### TASK DETAILS
All lines below must be repeated exactly, with the pictures omitted.
DATASET RECORDS below:
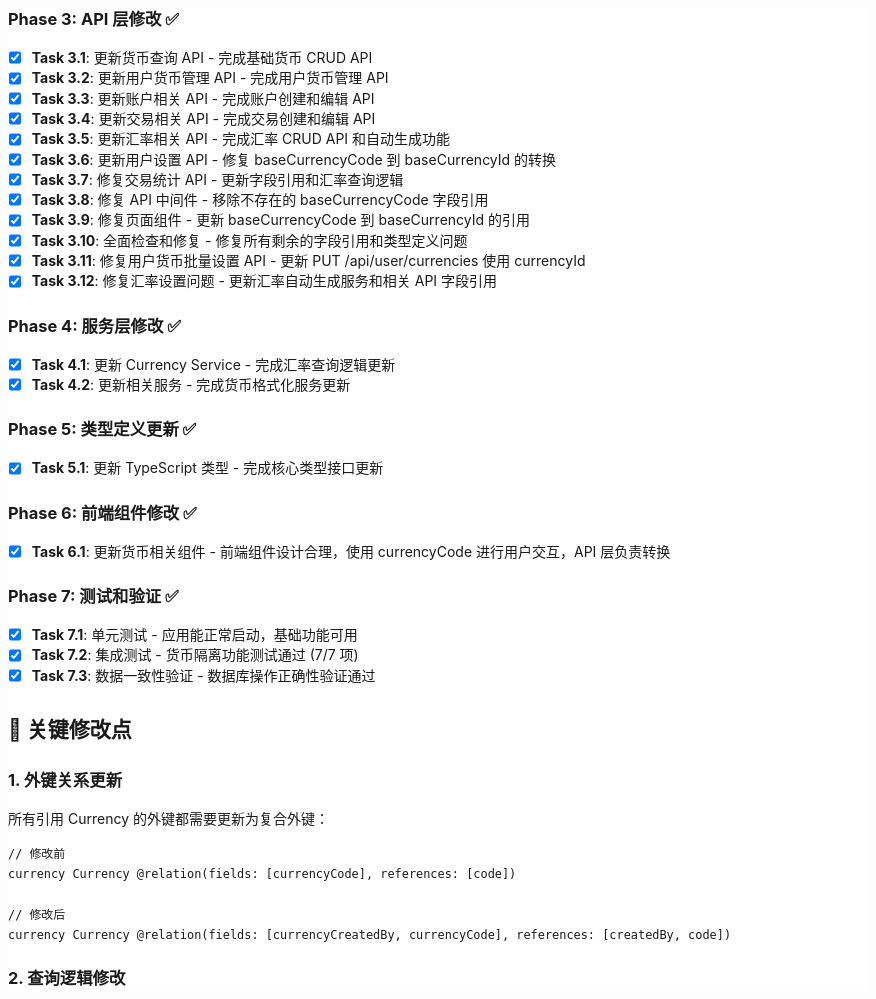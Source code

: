 ### Phase 3: API 层修改 ✅

- [x] **Task 3.1**: 更新货币查询 API - 完成基础货币 CRUD API
- [x] **Task 3.2**: 更新用户货币管理 API - 完成用户货币管理 API
- [x] **Task 3.3**: 更新账户相关 API - 完成账户创建和编辑 API
- [x] **Task 3.4**: 更新交易相关 API - 完成交易创建和编辑 API
- [x] **Task 3.5**: 更新汇率相关 API - 完成汇率 CRUD API 和自动生成功能
- [x] **Task 3.6**: 更新用户设置 API - 修复 baseCurrencyCode 到 baseCurrencyId 的转换
- [x] **Task 3.7**: 修复交易统计 API - 更新字段引用和汇率查询逻辑
- [x] **Task 3.8**: 修复 API 中间件 - 移除不存在的 baseCurrencyCode 字段引用
- [x] **Task 3.9**: 修复页面组件 - 更新 baseCurrencyCode 到 baseCurrencyId 的引用
- [x] **Task 3.10**: 全面检查和修复 - 修复所有剩余的字段引用和类型定义问题
- [x] **Task 3.11**: 修复用户货币批量设置 API - 更新 PUT /api/user/currencies 使用 currencyId
- [x] **Task 3.12**: 修复汇率设置问题 - 更新汇率自动生成服务和相关 API 字段引用

### Phase 4: 服务层修改 ✅

- [x] **Task 4.1**: 更新 Currency Service - 完成汇率查询逻辑更新
- [x] **Task 4.2**: 更新相关服务 - 完成货币格式化服务更新

### Phase 5: 类型定义更新 ✅

- [x] **Task 5.1**: 更新 TypeScript 类型 - 完成核心类型接口更新

### Phase 6: 前端组件修改 ✅

- [x] **Task
      6.1**: 更新货币相关组件 - 前端组件设计合理，使用 currencyCode 进行用户交互，API 层负责转换

### Phase 7: 测试和验证 ✅

- [x] **Task 7.1**: 单元测试 - 应用能正常启动，基础功能可用
- [x] **Task 7.2**: 集成测试 - 货币隔离功能测试通过 (7/7 项)
- [x] **Task 7.3**: 数据一致性验证 - 数据库操作正确性验证通过

## 🔧 关键修改点

### 1. 外键关系更新

所有引用 Currency 的外键都需要更新为复合外键：

```prisma
// 修改前
currency Currency @relation(fields: [currencyCode], references: [code])

// 修改后
currency Currency @relation(fields: [currencyCreatedBy, currencyCode], references: [createdBy, code])
```

### 2. 查询逻辑修改
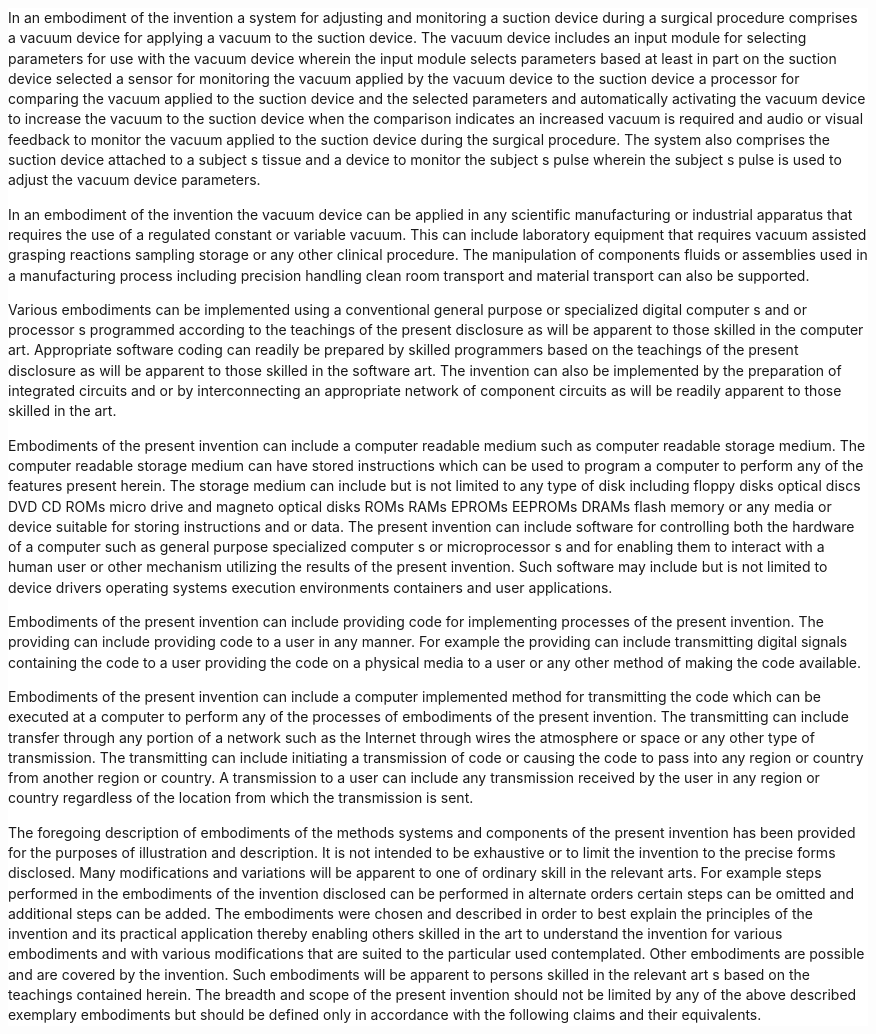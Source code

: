 In an embodiment of the invention a system for adjusting and monitoring a suction device during a surgical procedure comprises a vacuum device for applying a vacuum to the suction device. The vacuum device includes an input module for selecting parameters for use with the vacuum device wherein the input module selects parameters based at least in part on the suction device selected a sensor for monitoring the vacuum applied by the vacuum device to the suction device a processor for comparing the vacuum applied to the suction device and the selected parameters and automatically activating the vacuum device to increase the vacuum to the suction device when the comparison indicates an increased vacuum is required and audio or visual feedback to monitor the vacuum applied to the suction device during the surgical procedure. The system also comprises the suction device attached to a subject s tissue and a device to monitor the subject s pulse wherein the subject s pulse is used to adjust the vacuum device parameters.

In an embodiment of the invention the vacuum device can be applied in any scientific manufacturing or industrial apparatus that requires the use of a regulated constant or variable vacuum. This can include laboratory equipment that requires vacuum assisted grasping reactions sampling storage or any other clinical procedure. The manipulation of components fluids or assemblies used in a manufacturing process including precision handling clean room transport and material transport can also be supported.

Various embodiments can be implemented using a conventional general purpose or specialized digital computer s and or processor s programmed according to the teachings of the present disclosure as will be apparent to those skilled in the computer art. Appropriate software coding can readily be prepared by skilled programmers based on the teachings of the present disclosure as will be apparent to those skilled in the software art. The invention can also be implemented by the preparation of integrated circuits and or by interconnecting an appropriate network of component circuits as will be readily apparent to those skilled in the art.

Embodiments of the present invention can include a computer readable medium such as computer readable storage medium. The computer readable storage medium can have stored instructions which can be used to program a computer to perform any of the features present herein. The storage medium can include but is not limited to any type of disk including floppy disks optical discs DVD CD ROMs micro drive and magneto optical disks ROMs RAMs EPROMs EEPROMs DRAMs flash memory or any media or device suitable for storing instructions and or data. The present invention can include software for controlling both the hardware of a computer such as general purpose specialized computer s or microprocessor s and for enabling them to interact with a human user or other mechanism utilizing the results of the present invention. Such software may include but is not limited to device drivers operating systems execution environments containers and user applications.

Embodiments of the present invention can include providing code for implementing processes of the present invention. The providing can include providing code to a user in any manner. For example the providing can include transmitting digital signals containing the code to a user providing the code on a physical media to a user or any other method of making the code available.

Embodiments of the present invention can include a computer implemented method for transmitting the code which can be executed at a computer to perform any of the processes of embodiments of the present invention. The transmitting can include transfer through any portion of a network such as the Internet through wires the atmosphere or space or any other type of transmission. The transmitting can include initiating a transmission of code or causing the code to pass into any region or country from another region or country. A transmission to a user can include any transmission received by the user in any region or country regardless of the location from which the transmission is sent.

The foregoing description of embodiments of the methods systems and components of the present invention has been provided for the purposes of illustration and description. It is not intended to be exhaustive or to limit the invention to the precise forms disclosed. Many modifications and variations will be apparent to one of ordinary skill in the relevant arts. For example steps performed in the embodiments of the invention disclosed can be performed in alternate orders certain steps can be omitted and additional steps can be added. The embodiments were chosen and described in order to best explain the principles of the invention and its practical application thereby enabling others skilled in the art to understand the invention for various embodiments and with various modifications that are suited to the particular used contemplated. Other embodiments are possible and are covered by the invention. Such embodiments will be apparent to persons skilled in the relevant art s based on the teachings contained herein. The breadth and scope of the present invention should not be limited by any of the above described exemplary embodiments but should be defined only in accordance with the following claims and their equivalents.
End of DATASET RECORDS.
### WRITTEN SOLUTION
Source code

: ### Phase 3: API 层修改 ✅

- [x] **Task 3.1**: 更新货币查询 API - 完成基础货币 CRUD API
- [x] **Task 3.2**: 更新用户货币管理 API - 完成用户货币管理 API
- [x] **Task 3.3**: 更新账户相关 API - 完成账户创建和编辑 API
- [x] **Task 3.4**: 更新交易相关 API - 完成交易创建和编辑 API
- [x] **Task 3.5**: 更新汇率相关 API - 完成汇率 CRUD API 和自动生成功能
- [x] **Task 3.6**: 更新用户设置 API - 修复 baseCurrencyCode 到 baseCurrencyId 的转换
- [x] **Task 3.7**: 修复交易统计 API - 更新字段引用和汇率查询逻辑
- [x] **Task 3.8**: 修复 API 中间件 - 移除不存在的 baseCurrencyCode 字段引用
- [x] **Task 3.9**: 修复页面组件 - 更新 baseCurrencyCode 到 baseCurrencyId 的引用
- [x] **Task 3.10**: 全面检查和修复 - 修复所有剩余的字段引用和类型定义问题
- [x] **Task 3.11**: 修复用户货币批量设置 API - 更新 PUT /api/user/currencies 使用 currencyId
- [x] **Task 3.12**: 修复汇率设置问题 - 更新汇率自动生成服务和相关 API 字段引用

### Phase 4: 服务层修改 ✅

- [x] **Task 4.1**: 更新 Currency Service - 完成汇率查询逻辑更新
- [x] **Task 4.2**: 更新相关服务 - 完成货币格式化服务更新

### Phase 5: 类型定义更新 ✅

- [x] **Task 5.1**: 更新 TypeScript 类型 - 完成核心类型接口更新

### Phase 6: 前端组件修改 ✅

- [x] **Task
      6.1**: 更新货币相关组件 - 前端组件设计合理，使用 currencyCode 进行用户交互，API 层负责转换

### Phase 7: 测试和验证 ✅

- [x] **Task 7.1**: 单元测试 - 应用能正常启动，基础功能可用
- [x] **Task 7.2**: 集成测试 - 货币隔离功能测试通过 (7/7 项)
- [x] **Task 7.3**: 数据一致性验证 - 数据库操作正确性验证通过

## 🔧 关键修改点

### 1. 外键关系更新

所有引用 Currency 的外键都需要更新为复合外键：

```prisma
// 修改前
currency Currency @relation(fields: [currencyCode], references: [code])

// 修改后
currency Currency @relation(fields: [currencyCreatedBy, currencyCode], references: [createdBy, code])
```

### 2. 查询逻辑修改
Source code

: In an embodiment of the invention a system for adjusting and monitoring a suction device during a surgical procedure comprises a vacuum device for applying a vacuum to the suction device. The vacuum device includes an input module for selecting parameters for use with the vacuum device wherein the input module selects parameters based at least in part on the suction device selected a sensor for monitoring the vacuum applied by the vacuum device to the suction device a processor for comparing the vacuum applied to the suction device and the selected parameters and automatically activating the vacuum device to increase the vacuum to the suction device when the comparison indicates an increased vacuum is required and audio or visual feedback to monitor the vacuum applied to the suction device during the surgical procedure. The system also comprises the suction device attached to a subject s tissue and a device to monitor the subject s pulse wherein the subject s pulse is used to adjust the vacuum device parameters.

In an embodiment of the invention the vacuum device can be applied in any scientific manufacturing or industrial apparatus that requires the use of a regulated constant or variable vacuum. This can include laboratory equipment that requires vacuum assisted grasping reactions sampling storage or any other clinical procedure. The manipulation of components fluids or assemblies used in a manufacturing process including precision handling clean room transport and material transport can also be supported.

Various embodiments can be implemented using a conventional general purpose or specialized digital computer s and or processor s programmed according to the teachings of the present disclosure as will be apparent to those skilled in the computer art. Appropriate software coding can readily be prepared by skilled programmers based on the teachings of the present disclosure as will be apparent to those skilled in the software art. The invention can also be implemented by the preparation of integrated circuits and or by interconnecting an appropriate network of component circuits as will be readily apparent to those skilled in the art.

Embodiments of the present invention can include a computer readable medium such as computer readable storage medium. The computer readable storage medium can have stored instructions which can be used to program a computer to perform any of the features present herein. The storage medium can include but is not limited to any type of disk including floppy disks optical discs DVD CD ROMs micro drive and magneto optical disks ROMs RAMs EPROMs EEPROMs DRAMs flash memory or any media or device suitable for storing instructions and or data. The present invention can include software for controlling both the hardware of a computer such as general purpose specialized computer s or microprocessor s and for enabling them to interact with a human user or other mechanism utilizing the results of the present invention. Such software may include but is not limited to device drivers operating systems execution environments containers and user applications.

Embodiments of the present invention can include providing code for implementing processes of the present invention. The providing can include providing code to a user in any manner. For example the providing can include transmitting digital signals containing the code to a user providing the code on a physical media to a user or any other method of making the code available.

Embodiments of the present invention can include a computer implemented method for transmitting the code which can be executed at a computer to perform any of the processes of embodiments of the present invention. The transmitting can include transfer through any portion of a network such as the Internet through wires the atmosphere or space or any other type of transmission. The transmitting can include initiating a transmission of code or causing the code to pass into any region or country from another region or country. A transmission to a user can include any transmission received by the user in any region or country regardless of the location from which the transmission is sent.

The foregoing description of embodiments of the methods systems and components of the present invention has been provided for the purposes of illustration and description. It is not intended to be exhaustive or to limit the invention to the precise forms disclosed. Many modifications and variations will be apparent to one of ordinary skill in the relevant arts. For example steps performed in the embodiments of the invention disclosed can be performed in alternate orders certain steps can be omitted and additional steps can be added. The embodiments were chosen and described in order to best explain the principles of the invention and its practical application thereby enabling others skilled in the art to understand the invention for various embodiments and with various modifications that are suited to the particular used contemplated. Other embodiments are possible and are covered by the invention. Such embodiments will be apparent to persons skilled in the relevant art s based on the teachings contained herein. The breadth and scope of the present invention should not be limited by any of the above described exemplary embodiments but should be defined only in accordance with the following claims and their equivalents.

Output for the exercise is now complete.